**Task instructions**:
Each time a line of the listing holds "false", copy that line.

_ _ _ _ _ _ _

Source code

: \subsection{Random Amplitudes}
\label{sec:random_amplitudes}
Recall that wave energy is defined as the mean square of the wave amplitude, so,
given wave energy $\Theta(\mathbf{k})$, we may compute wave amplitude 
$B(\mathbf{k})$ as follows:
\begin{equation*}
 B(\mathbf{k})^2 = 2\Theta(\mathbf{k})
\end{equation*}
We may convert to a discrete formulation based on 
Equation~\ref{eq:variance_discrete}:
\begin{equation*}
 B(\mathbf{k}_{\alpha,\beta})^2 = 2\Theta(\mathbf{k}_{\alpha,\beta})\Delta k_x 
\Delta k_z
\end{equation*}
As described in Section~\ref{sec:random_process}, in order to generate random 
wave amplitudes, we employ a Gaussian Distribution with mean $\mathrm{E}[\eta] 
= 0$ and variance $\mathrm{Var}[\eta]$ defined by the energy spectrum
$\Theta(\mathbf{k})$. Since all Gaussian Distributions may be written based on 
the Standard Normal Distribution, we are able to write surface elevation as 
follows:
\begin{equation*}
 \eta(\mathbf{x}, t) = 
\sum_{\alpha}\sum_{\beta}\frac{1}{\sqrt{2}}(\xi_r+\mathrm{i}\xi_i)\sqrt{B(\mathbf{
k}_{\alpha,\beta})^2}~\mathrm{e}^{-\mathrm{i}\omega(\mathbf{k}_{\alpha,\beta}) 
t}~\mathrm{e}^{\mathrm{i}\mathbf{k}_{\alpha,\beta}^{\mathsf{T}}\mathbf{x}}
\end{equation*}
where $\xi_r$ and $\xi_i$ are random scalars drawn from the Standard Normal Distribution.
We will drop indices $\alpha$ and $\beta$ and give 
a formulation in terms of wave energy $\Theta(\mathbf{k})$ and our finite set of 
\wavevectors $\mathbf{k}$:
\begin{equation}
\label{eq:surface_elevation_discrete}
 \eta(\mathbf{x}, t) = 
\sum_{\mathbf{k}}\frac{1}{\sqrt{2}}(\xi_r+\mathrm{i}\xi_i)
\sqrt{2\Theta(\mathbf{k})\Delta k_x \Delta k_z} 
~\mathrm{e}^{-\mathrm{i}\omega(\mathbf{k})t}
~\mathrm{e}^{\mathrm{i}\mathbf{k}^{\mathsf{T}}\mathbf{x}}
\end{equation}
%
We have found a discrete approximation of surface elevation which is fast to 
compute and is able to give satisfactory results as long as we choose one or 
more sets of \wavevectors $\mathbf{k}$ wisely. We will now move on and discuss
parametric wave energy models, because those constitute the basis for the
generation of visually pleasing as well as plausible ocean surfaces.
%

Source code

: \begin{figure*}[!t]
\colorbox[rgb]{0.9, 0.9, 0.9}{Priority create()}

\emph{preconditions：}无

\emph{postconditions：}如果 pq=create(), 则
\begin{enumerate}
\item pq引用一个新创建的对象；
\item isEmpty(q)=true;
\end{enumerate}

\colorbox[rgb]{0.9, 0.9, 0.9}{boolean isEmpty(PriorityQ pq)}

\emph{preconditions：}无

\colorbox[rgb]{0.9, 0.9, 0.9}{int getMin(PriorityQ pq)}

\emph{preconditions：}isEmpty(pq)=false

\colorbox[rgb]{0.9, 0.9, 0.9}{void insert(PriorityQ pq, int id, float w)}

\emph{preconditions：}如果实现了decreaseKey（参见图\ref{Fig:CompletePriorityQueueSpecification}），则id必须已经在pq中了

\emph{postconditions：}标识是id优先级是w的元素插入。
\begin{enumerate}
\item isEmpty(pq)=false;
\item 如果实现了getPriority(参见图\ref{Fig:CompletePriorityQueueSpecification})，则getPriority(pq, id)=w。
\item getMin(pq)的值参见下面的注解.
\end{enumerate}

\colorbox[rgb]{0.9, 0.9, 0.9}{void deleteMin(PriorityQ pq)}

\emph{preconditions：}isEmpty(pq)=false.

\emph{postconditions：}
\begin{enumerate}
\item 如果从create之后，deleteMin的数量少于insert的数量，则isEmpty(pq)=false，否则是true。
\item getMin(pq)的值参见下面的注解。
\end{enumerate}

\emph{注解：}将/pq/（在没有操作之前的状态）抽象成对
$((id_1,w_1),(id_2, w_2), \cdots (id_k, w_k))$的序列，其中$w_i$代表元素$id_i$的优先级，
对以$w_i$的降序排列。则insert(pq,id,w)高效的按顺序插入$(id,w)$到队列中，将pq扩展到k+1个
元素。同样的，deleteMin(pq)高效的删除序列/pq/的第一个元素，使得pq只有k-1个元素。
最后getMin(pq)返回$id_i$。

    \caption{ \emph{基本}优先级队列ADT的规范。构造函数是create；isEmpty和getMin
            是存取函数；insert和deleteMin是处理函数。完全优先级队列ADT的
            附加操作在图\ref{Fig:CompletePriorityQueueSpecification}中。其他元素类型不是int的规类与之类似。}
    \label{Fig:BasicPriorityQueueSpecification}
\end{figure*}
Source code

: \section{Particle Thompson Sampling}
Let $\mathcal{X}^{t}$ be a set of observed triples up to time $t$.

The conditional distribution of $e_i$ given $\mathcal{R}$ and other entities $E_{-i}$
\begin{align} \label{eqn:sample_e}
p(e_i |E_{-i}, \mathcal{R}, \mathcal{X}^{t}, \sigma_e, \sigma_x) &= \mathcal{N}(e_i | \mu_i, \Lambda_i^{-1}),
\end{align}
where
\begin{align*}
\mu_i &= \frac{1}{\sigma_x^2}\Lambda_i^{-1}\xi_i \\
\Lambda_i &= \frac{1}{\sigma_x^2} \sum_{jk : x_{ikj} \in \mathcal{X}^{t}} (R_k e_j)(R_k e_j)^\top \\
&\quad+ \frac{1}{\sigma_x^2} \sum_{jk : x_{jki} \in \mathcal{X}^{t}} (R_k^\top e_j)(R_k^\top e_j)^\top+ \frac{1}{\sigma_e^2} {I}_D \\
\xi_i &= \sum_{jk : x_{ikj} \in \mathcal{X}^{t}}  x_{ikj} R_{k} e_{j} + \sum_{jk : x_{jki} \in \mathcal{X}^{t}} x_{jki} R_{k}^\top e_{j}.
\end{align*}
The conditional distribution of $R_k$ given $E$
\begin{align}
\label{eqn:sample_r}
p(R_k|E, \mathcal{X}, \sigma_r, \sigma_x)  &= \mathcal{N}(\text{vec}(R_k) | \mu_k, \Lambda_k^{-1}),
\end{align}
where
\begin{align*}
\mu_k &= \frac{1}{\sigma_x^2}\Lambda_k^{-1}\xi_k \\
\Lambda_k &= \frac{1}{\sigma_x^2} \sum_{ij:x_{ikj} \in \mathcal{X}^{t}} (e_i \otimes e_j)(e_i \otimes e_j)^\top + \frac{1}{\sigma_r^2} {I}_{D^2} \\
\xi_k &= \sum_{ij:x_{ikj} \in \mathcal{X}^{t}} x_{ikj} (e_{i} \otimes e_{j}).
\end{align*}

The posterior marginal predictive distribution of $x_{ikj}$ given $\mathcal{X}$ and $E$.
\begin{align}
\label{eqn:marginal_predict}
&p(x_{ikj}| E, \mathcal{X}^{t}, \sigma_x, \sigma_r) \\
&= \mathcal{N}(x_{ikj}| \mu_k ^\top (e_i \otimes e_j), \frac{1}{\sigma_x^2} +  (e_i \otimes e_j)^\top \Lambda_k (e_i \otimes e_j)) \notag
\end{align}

_ _ _ _ _ _ _

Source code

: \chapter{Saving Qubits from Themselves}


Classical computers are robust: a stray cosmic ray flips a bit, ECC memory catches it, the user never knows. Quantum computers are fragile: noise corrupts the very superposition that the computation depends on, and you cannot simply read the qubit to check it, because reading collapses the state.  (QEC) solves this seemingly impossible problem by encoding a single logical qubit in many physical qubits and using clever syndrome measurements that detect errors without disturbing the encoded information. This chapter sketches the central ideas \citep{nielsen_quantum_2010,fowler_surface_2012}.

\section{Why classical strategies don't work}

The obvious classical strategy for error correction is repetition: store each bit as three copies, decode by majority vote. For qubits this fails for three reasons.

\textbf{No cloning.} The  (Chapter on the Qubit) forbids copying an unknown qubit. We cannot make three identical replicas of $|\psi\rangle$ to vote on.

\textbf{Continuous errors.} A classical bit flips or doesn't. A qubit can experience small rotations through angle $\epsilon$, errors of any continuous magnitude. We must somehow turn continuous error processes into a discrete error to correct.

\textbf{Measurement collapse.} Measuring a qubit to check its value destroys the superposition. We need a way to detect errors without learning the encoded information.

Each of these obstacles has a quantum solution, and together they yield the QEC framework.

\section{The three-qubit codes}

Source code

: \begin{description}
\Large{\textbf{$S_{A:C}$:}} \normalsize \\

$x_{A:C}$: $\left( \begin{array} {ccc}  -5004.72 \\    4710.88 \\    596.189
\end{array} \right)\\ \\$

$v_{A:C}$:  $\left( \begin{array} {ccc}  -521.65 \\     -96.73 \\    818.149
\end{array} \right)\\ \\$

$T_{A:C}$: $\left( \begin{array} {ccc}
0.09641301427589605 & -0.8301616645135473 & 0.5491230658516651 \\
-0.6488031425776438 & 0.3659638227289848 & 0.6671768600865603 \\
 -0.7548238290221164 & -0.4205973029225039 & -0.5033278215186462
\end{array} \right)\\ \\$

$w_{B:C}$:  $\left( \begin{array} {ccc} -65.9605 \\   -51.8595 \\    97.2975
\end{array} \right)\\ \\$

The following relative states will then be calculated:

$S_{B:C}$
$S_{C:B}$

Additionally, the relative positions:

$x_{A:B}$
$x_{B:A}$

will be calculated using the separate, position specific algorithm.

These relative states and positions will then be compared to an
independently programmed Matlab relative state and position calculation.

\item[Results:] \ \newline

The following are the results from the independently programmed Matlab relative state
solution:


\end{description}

_ _ _ _ _ _ _

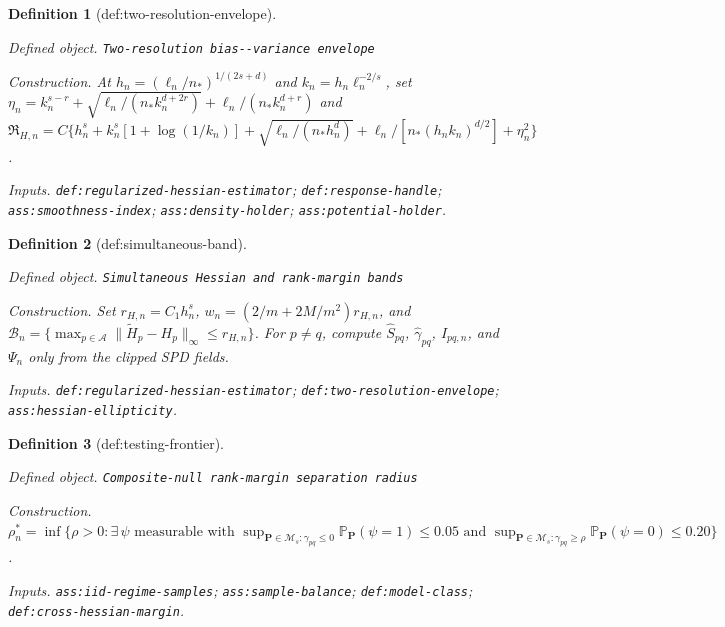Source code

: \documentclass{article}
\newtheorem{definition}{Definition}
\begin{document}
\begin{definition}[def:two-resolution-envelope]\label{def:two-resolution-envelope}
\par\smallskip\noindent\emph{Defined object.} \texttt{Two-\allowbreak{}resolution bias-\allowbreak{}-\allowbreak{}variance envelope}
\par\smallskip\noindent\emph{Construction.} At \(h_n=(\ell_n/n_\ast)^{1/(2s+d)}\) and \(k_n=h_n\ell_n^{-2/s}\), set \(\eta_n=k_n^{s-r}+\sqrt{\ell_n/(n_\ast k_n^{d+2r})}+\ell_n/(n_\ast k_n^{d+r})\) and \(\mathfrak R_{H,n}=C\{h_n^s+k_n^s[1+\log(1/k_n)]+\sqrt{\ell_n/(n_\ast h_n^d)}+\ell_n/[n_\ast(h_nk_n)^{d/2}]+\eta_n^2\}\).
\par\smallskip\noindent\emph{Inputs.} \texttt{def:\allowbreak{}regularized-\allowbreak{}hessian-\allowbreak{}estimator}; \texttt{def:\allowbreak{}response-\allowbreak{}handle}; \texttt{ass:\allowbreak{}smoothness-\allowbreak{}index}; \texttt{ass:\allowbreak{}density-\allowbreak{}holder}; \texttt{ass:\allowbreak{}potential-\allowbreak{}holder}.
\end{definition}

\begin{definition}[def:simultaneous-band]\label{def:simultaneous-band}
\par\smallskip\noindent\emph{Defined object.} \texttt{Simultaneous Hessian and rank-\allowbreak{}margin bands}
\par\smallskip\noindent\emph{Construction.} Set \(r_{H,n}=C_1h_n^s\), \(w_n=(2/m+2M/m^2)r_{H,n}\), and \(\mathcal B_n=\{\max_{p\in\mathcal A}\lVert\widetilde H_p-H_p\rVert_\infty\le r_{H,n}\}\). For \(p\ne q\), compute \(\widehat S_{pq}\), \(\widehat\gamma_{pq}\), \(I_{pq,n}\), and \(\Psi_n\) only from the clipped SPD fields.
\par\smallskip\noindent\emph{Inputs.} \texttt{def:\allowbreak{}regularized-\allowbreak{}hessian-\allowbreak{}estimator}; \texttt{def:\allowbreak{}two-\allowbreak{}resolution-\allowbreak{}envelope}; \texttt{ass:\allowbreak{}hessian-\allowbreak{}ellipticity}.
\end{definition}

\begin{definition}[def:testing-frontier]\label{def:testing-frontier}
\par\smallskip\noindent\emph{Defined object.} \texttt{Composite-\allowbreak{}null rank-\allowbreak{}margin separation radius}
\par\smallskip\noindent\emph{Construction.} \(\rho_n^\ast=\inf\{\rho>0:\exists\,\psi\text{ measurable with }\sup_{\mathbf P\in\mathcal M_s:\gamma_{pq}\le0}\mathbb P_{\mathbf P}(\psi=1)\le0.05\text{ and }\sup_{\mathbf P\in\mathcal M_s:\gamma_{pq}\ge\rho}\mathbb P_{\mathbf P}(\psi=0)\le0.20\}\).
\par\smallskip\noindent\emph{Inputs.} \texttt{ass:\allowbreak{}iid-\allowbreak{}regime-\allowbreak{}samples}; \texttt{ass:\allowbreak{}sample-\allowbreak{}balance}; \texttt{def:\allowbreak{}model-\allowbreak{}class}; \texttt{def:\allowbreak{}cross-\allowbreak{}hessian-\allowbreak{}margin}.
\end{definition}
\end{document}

_ _ _ _ _ _ _

**Answer box**:
\emph{preconditions：}isEmpty(pq)=false
\item isEmpty(pq)=false;
\emph{preconditions：}isEmpty(pq)=false.
\item 如果从create之后，deleteMin的数量少于insert的数量，则isEmpty(pq)=false，否则是true。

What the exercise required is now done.